Telstra to axe 2,800 jobs, almost 10% of workforce

  • Australian telco is to ‘reset’ its fixed line enterprise services business
  • It will cut up to 2,800 jobs due to ‘challenging’ trading conditions
  • Cuts come at a time when Telstra needs to further invest in its networks, says CEO

Australian telecom operator Telstra is to cut up to 2,800 jobs, almost 10% of its workforce, as part of a cost-reduction plan focused on its enterprise services division, which has been under review for the past few months and is now the subject of a “reset”. 

Essentially, the Telstra Enterprise Network Applications and Services (NAS) fixed line portfolio is being reduced by about two-thirds and the business processes associated with that division are being simplified in a move that will ultimately lead to significant job cuts by the end of this year and a reduction in annual operating costs of about AUS$350m (US$234m). 

“The review of Telstra Enterprise is ongoing and the challenging market conditions it is facing remain the same,” noted the operator, which said consultation with 377 of the affected staff would begin immediately. 

The telco says it needs to cut costs in order to maintain its investment levels in its network infrastructure as data traffic volumes continue to ramp up.

In addition to the “reset” of Telstra Enterprise, Telstra plans to “reshape some of its internal operations by moving its Global Business Services function into other parts of the business. This will help simplify processes and empower leaders closest to customers to make more decisions,” the operator noted in an announcement to the Australian Stock Exchange (ASX).

The Telstra Enterprise division comprises its Data & Connectivity services and its Network Applications and Services (NAS) portfolio. For the first half of the current financial year (up to 31 December 2023), Telstra reported an overall 1.2% increase in revenues to $11.7bn (US$7.8bn) but the fixed line enterprise services business reported a 2.3% year-on-year dip in sales to $1.73bn (US$1.15bn) and the division’s earnings dropped by 67% to just $71m (US$47m): At the time of the results presentation, in mid-February, Telstra CEO Vicky Brady noted that while “Data & Connectivity is performing as expected… NAS is clearly a long way from where we need it to be.”

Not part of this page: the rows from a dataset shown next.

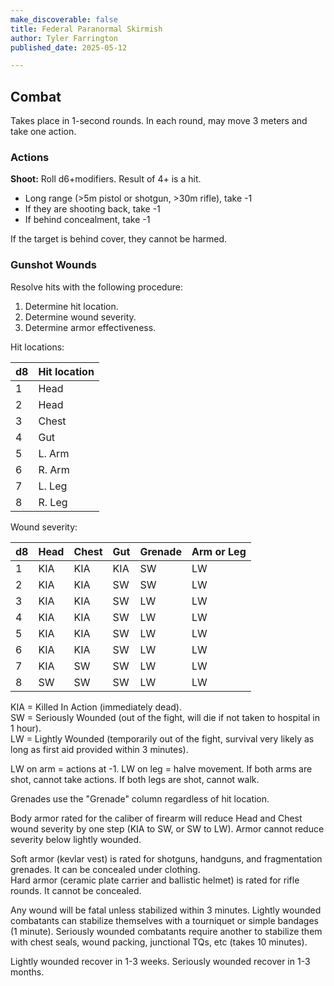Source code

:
 ```yaml
---
make_discoverable: false
title: Federal Paranormal Skirmish
author: Tyler Farrington
published_date: 2025-05-12

---
```


## Combat

Takes place in 1-second rounds. In each round, may move 3 meters and take one action.

### Actions

**Shoot:** Roll d6+modifiers. Result of 4+ is a hit.

- Long range (>5m pistol or shotgun, >30m rifle), take -1
- If they are shooting back, take -1
- If behind concealment, take -1

If the target is behind cover, they cannot be harmed.

### Gunshot Wounds

Resolve hits with the following procedure:

1. Determine hit location.
2. Determine wound severity.
3. Determine armor effectiveness.

Hit locations:

| d8 | Hit location |
|----|--------------|
| 1  | Head         |
| 2  | Head         |
| 3  | Chest        |
| 4  | Gut          |
| 5  | L. Arm       |
| 6  | R. Arm       |
| 7  | L. Leg       |
| 8  | R. Leg       |

Wound severity:

| d8 | Head | Chest | Gut | Grenade | Arm or Leg |
|----|------|-------|-----|---------|------------|
| 1  | KIA  | KIA   | KIA | SW      | LW         |
| 2  | KIA  | KIA   | SW  | SW      | LW         |
| 3  | KIA  | KIA   | SW  | LW      | LW         |
| 4  | KIA  | KIA   | SW  | LW      | LW         |
| 5  | KIA  | KIA   | SW  | LW      | LW         |
| 6  | KIA  | KIA   | SW  | LW      | LW         |
| 7  | KIA  | SW    | SW  | LW      | LW         |
| 8  | SW   | SW    | SW  | LW      | LW         |

KIA = Killed In Action (immediately dead).  
SW = Seriously Wounded (out of the fight, will die if not taken to hospital in 1 hour).  
LW = Lightly Wounded (temporarily out of the fight, survival very likely as long as first aid provided within 3 minutes). 

LW on arm = actions at -1. LW on leg = halve movement. If both arms are shot, cannot take actions. If both legs are shot, cannot walk.

Grenades use the "Grenade" column regardless of hit location.

Body armor rated for the caliber of firearm will reduce Head and Chest wound severity by one step (KIA to SW, or SW to LW). Armor cannot reduce severity below lightly wounded.

Soft armor (kevlar vest) is rated for shotguns, handguns, and fragmentation grenades. It can be concealed under clothing.  
Hard armor (ceramic plate carrier and ballistic helmet) is rated for rifle rounds. It cannot be concealed.  

Any wound will be fatal unless stabilized within 3 minutes. Lightly wounded combatants can stabilize themselves with a tourniquet or simple bandages (1 minute). Seriously wounded combatants require another to stabilize them with chest seals, wound packing, junctional TQs, etc (takes 10 minutes).

Lightly wounded recover in 1-3 weeks. Seriously wounded recover in 1-3 months.  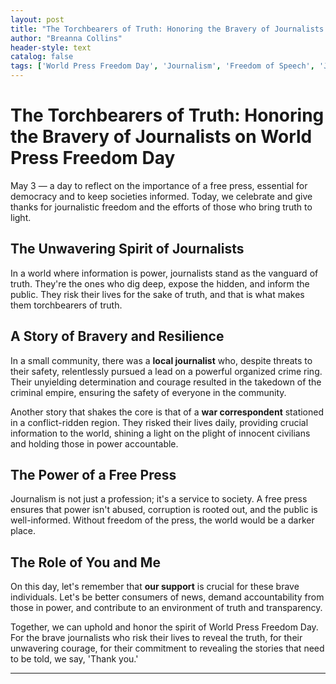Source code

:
 ```yaml
---
layout: post
title: "The Torchbearers of Truth: Honoring the Bravery of Journalists on World Press Freedom Day"
author: "Breanna Collins"
header-style: text
catalog: false
tags: ['World Press Freedom Day', 'Journalism', 'Freedom of Speech', 'Journalist Appreciation', 'Community Safety', 'War Correspondent', 'News Consumers', 'Truth and Transparency']
---
```


# The Torchbearers of Truth: Honoring the Bravery of Journalists on World Press Freedom Day  

May 3 — a day to reflect on the importance of a free press, essential for democracy and to keep societies informed. Today, we celebrate and give thanks for journalistic freedom and the efforts of those who bring truth to light.  

## The Unwavering Spirit of Journalists  

In a world where information is power, journalists stand as the vanguard of truth. They're the ones who dig deep, expose the hidden, and inform the public. They risk their lives for the sake of truth, and that is what makes them torchbearers of truth.  

## A Story of Bravery and Resilience  

In a small community, there was a **local journalist** who, despite threats to their safety, relentlessly pursued a lead on a powerful organized crime ring. Their unyielding determination and courage resulted in the takedown of the criminal empire, ensuring the safety of everyone in the community.  

Another story that shakes the core is that of a **war correspondent** stationed in a conflict-ridden region. They risked their lives daily, providing crucial information to the world, shining a light on the plight of innocent civilians and holding those in power accountable.  

## The Power of a Free Press  

Journalism is not just a profession; it's a service to society. A free press ensures that power isn't abused, corruption is rooted out, and the public is well-informed. Without freedom of the press, the world would be a darker place.  

## The Role of You and Me  

On this day, let's remember that **our support** is crucial for these brave individuals. Let's be better consumers of news, demand accountability from those in power, and contribute to an environment of truth and transparency.  

Together, we can uphold and honor the spirit of World Press Freedom Day. For the brave journalists who risk their lives to reveal the truth, for their unwavering courage, for their commitment to revealing the stories that need to be told, we say, 'Thank you.'  

---  
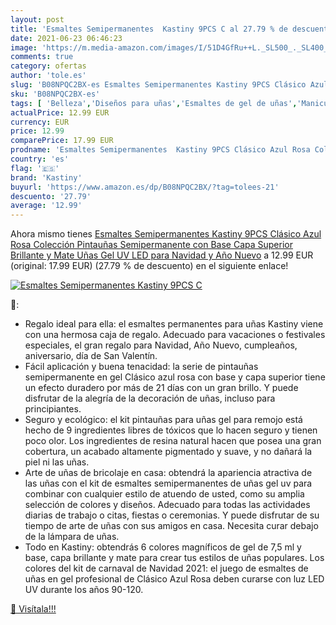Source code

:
 ```yaml
---
layout: post
title: 'Esmaltes Semipermanentes  Kastiny 9PCS C al 27.79 % de descuento'
date: 2021-06-23 06:46:23
image: 'https://m.media-amazon.com/images/I/51D4GfRu++L._SL500_._SL400_.jpg'
comments: true
category: ofertas
author: 'tole.es'
slug: 'B08NPQC2BX-es Esmaltes Semipermanentes Kastiny 9PCS Clásico Azul Rosa...'
sku: 'B08NPQC2BX-es'
tags: [ 'Belleza','Diseños para uñas','Esmaltes de gel de uñas','Manicura y pedicura','kastiny','navidad', ]
actualPrice: 12.99 EUR
currency: EUR
price: 12.99
comparePrice: 17.99 EUR
prodname: 'Esmaltes Semipermanentes  Kastiny 9PCS Clásico Azul Rosa Colección Pintauñas Semipermanente con Base  Capa Superior Brillante y Mate  Uñas Gel UV LED para Navidad y Año Nuevo'
country: 'es'
flag: '🇪🇸'
brand: 'Kastiny'
buyurl: 'https://www.amazon.es/dp/B08NPQC2BX/?tag=tolees-21'
descuento: '27.79'
average: '12.99'
---
```


Ahora mismo tienes [Esmaltes Semipermanentes  Kastiny 9PCS Clásico Azul Rosa Colección Pintauñas Semipermanente con Base  Capa Superior Brillante y Mate  Uñas Gel UV LED para Navidad y Año Nuevo](https://www.amazon.es/dp/B08NPQC2BX/?tag=tolees-21) a 12.99 EUR (original: 17.99 EUR) (27.79 %  de descuento) en el siguiente enlace!

[![Esmaltes Semipermanentes  Kastiny 9PCS C](https://m.media-amazon.com/images/I/51D4GfRu++L._SL500_._SL400_.jpg)](https://www.amazon.es/dp/B08NPQC2BX/?tag=tolees-21)

🔎:

- Regalo ideal para ella: el esmaltes permanentes para uñas Kastiny viene con una hermosa caja de regalo. Adecuado para vacaciones o festivales especiales, el gran regalo para Navidad, Año Nuevo, cumpleaños, aniversario, día de San Valentín.
- Fácil aplicación y buena tenacidad: la serie de pintauñas semipermanente en gel Clásico azul rosa con base y capa superior tiene un efecto duradero por más de 21 días con un gran brillo. Y puede disfrutar de la alegría de la decoración de uñas, incluso para principiantes.
- Seguro y ecológico: el kit pintauñas para uñas gel para remojo está hecho de 9 ingredientes libres de tóxicos que lo hacen seguro y tienen poco olor. Los ingredientes de resina natural hacen que posea una gran cobertura, un acabado altamente pigmentado y suave, y no dañará la piel ni las uñas.
- Arte de uñas de bricolaje en casa: obtendrá la apariencia atractiva de las uñas con el kit de esmaltes semipermanentes de uñas gel uv para combinar con cualquier estilo de atuendo de usted, como su amplia selección de colores y diseños. Adecuado para todas las actividades diarias de trabajo o citas, fiestas o ceremonias. Y puede disfrutar de su tiempo de arte de uñas con sus amigos en casa. Necesita curar debajo de la lámpara de uñas.
- Todo en Kastiny: obtendrás 6 colores magníficos de gel de 7,5 ml y base, capa brillante y mate para crear tus estilos de uñas populares. Los colores del kit de carnaval de Navidad 2021: el juego de esmaltes de uñas en gel profesional de Clásico Azul Rosa deben curarse con luz LED UV durante los años 90-120.

[🛒 Visítala!!!](https://www.amazon.es/dp/B08NPQC2BX/?tag=tolees-21)
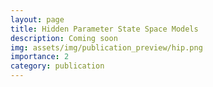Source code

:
 ```yaml
---
layout: page
title: Hidden Parameter State Space Models
description: Coming soon
img: assets/img/publication_preview/hip.png
importance: 2
category: publication
---
```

That NAS portfolio includes a lot of legacy voice services for which demand is declining rapidly as business customers switch to digital services, while the professional services part of the unit is also shrinking, though the NAS portfolio does also include managed security and cloud services, for which sales are climbing due to partnerships with Amazon Web Services (AWS) and Microsoft Azure.

It’s the legacy services that are taking the hit. During a conference call to discuss the cuts, Telstra CEO Vicky Brady noted: “We can see advantages now in really simplifying that product set… we would expect to simplify that down by two-thirds of the products we have for our Network Applications and Services. Some of the areas where we do think we’ve got differentiation, and a strong right to compete and win in the future, are in areas like cloud… AI and cybersecurity. So as we look over the medium to long term of our enterprise business, there is real strength and opportunity there… We want to make sure we’re really focused on profitable NAS products and business. And that comes down to where we can differentiate. That also means bringing our cost structure in line with the demand and revenue.” 

The telco’s CFO, Michael Ackland, added: “There’s a focus on exiting and migrating out of those legacy products on to growth products. [Voice] calling is a great example where we’re moving out. There’s also a tail of small products that we would look to exit, that just take noise and cost out of the system over time. And probably trying to get less of a focus on pure technology reselling, and into managed technology services that are sovereign, secure and mission critical and managed by Telstra.”

Brady also gave the broader business and strategic perspective behind the cuts. 

“The measures announced today are difficult but they are necessary. We need to be a more efficient and sustainable business to ensure we can continue to make the investments needed to support the ever increasing growth in data volumes on our networks, and deliver improved connectivity for customers across the country. Ongoing investment in infrastructure, technology, innovation and service for our customers, drives growth and underpins Australia’s digital economy, contributing to the prosperity of the nation. This is occurring within a dynamic environment, with an evolving competitive landscape, rapid advances in technology, changing customer needs, and the ongoing inflationary pressures all businesses are facing.” 

Telstra expects costs associated with the workforce and portfolio reduction to total up to $250m (US$167m) during the current financial year (ending June) and the following financial year that ends in June 2025, which is when Telstra will come to the end of its T25 strategy period and introduce a new corporate plan. The company says it has made “good progress” on T25 and that the strategy beyond “will build on the momentum created over recent years and help set the organisation up for success through to 2030.”

The news clearly spooked investors as Telstra’s share price on the ASX dipped by 2.7% to AUS$3.57 by the close of trading on Tuesday.